*HOW TO COMPLETE THIS TASK*
From the line that contains "### Configure Proxy" to the final line of the entries, return every line exactly and leave out all others.

(Dataset items)

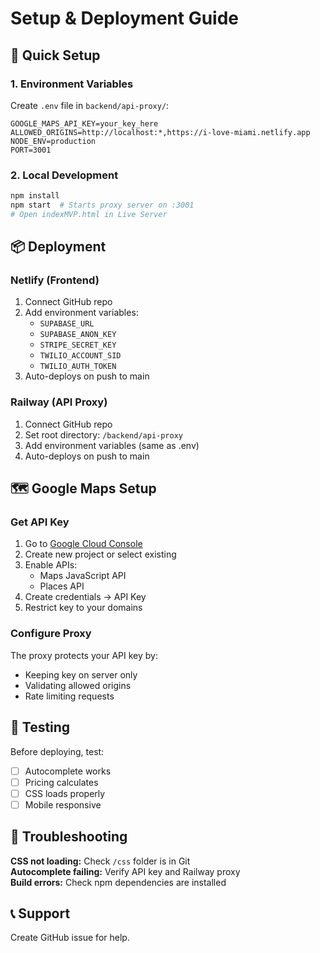 # Setup & Deployment Guide

## 🚀 Quick Setup

### 1. Environment Variables

Create `.env` file in `backend/api-proxy/`:
```env
GOOGLE_MAPS_API_KEY=your_key_here
ALLOWED_ORIGINS=http://localhost:*,https://i-love-miami.netlify.app
NODE_ENV=production
PORT=3001
```

### 2. Local Development
```bash
npm install
npm start  # Starts proxy server on :3001
# Open indexMVP.html in Live Server
```

## 📦 Deployment

### Netlify (Frontend)
1. Connect GitHub repo
2. Add environment variables:
   - `SUPABASE_URL`
   - `SUPABASE_ANON_KEY`
   - `STRIPE_SECRET_KEY`
   - `TWILIO_ACCOUNT_SID`
   - `TWILIO_AUTH_TOKEN`
3. Auto-deploys on push to main

### Railway (API Proxy)
1. Connect GitHub repo
2. Set root directory: `/backend/api-proxy`
3. Add environment variables (same as .env)
4. Auto-deploys on push to main

## 🗺️ Google Maps Setup

### Get API Key
1. Go to [Google Cloud Console](https://console.cloud.google.com)
2. Create new project or select existing
3. Enable APIs:
   - Maps JavaScript API
   - Places API
4. Create credentials → API Key
5. Restrict key to your domains

### Configure Proxy
The proxy protects your API key by:
- Keeping key on server only
- Validating allowed origins
- Rate limiting requests

## 🧪 Testing

Before deploying, test:
- [ ] Autocomplete works
- [ ] Pricing calculates
- [ ] CSS loads properly
- [ ] Mobile responsive

## 🔧 Troubleshooting

**CSS not loading:** Check `/css` folder is in Git  
**Autocomplete failing:** Verify API key and Railway proxy  
**Build errors:** Check npm dependencies are installed  

## 📞 Support

Create GitHub issue for help.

*EXERCISE SOLUTION*
### Configure Proxy
The proxy protects your API key by:
- Keeping key on server only
- Validating allowed origins
- Rate limiting requests

## 🧪 Testing

Before deploying, test:
- [ ] Autocomplete works
- [ ] Pricing calculates
- [ ] CSS loads properly
- [ ] Mobile responsive

## 🔧 Troubleshooting

**CSS not loading:** Check `/css` folder is in Git  
**Autocomplete failing:** Verify API key and Railway proxy  
**Build errors:** Check npm dependencies are installed  

## 📞 Support

Create GitHub issue for help.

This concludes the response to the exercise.